Your task ▸
Please output the lines shown below exactly as they appear.

___ Input data

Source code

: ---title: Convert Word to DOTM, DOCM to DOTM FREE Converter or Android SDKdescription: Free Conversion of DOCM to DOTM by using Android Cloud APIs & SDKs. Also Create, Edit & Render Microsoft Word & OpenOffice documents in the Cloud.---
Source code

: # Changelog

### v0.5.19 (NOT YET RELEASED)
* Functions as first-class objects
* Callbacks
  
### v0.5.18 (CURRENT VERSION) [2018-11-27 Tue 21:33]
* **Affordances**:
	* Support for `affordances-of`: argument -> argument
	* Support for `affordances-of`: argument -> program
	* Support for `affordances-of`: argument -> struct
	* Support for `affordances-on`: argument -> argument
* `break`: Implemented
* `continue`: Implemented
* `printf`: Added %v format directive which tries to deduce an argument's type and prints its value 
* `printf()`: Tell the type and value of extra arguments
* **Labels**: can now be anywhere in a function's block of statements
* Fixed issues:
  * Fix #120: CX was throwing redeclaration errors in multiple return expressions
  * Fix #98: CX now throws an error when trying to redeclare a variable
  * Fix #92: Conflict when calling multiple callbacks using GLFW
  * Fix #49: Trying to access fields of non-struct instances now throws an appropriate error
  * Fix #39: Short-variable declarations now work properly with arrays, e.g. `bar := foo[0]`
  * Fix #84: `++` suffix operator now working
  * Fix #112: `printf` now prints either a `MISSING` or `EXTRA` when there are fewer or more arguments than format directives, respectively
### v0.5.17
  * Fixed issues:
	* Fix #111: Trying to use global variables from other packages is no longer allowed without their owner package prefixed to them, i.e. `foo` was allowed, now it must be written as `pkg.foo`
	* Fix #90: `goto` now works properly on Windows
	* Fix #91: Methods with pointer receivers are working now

______

Answer box ▸
Source code

: ---title: Convert Word to DOTM, DOCM to DOTM FREE Converter or Android SDKdescription: Free Conversion of DOCM to DOTM by using Android Cloud APIs & SDKs. Also Create, Edit & Render Microsoft Word & OpenOffice documents in the Cloud.---
Source code

: # Changelog

### v0.5.19 (NOT YET RELEASED)
* Functions as first-class objects
* Callbacks
  
### v0.5.18 (CURRENT VERSION) [2018-11-27 Tue 21:33]
* **Affordances**:
	* Support for `affordances-of`: argument -> argument
	* Support for `affordances-of`: argument -> program
	* Support for `affordances-of`: argument -> struct
	* Support for `affordances-on`: argument -> argument
* `break`: Implemented
* `continue`: Implemented
* `printf`: Added %v format directive which tries to deduce an argument's type and prints its value 
* `printf()`: Tell the type and value of extra arguments
* **Labels**: can now be anywhere in a function's block of statements
* Fixed issues:
  * Fix #120: CX was throwing redeclaration errors in multiple return expressions
  * Fix #98: CX now throws an error when trying to redeclare a variable
  * Fix #92: Conflict when calling multiple callbacks using GLFW
  * Fix #49: Trying to access fields of non-struct instances now throws an appropriate error
  * Fix #39: Short-variable declarations now work properly with arrays, e.g. `bar := foo[0]`
  * Fix #84: `++` suffix operator now working
  * Fix #112: `printf` now prints either a `MISSING` or `EXTRA` when there are fewer or more arguments than format directives, respectively
### v0.5.17
  * Fixed issues:
	* Fix #111: Trying to use global variables from other packages is no longer allowed without their owner package prefixed to them, i.e. `foo` was allowed, now it must be written as `pkg.foo`
	* Fix #90: `goto` now works properly on Windows
	* Fix #91: Methods with pointer receivers are working now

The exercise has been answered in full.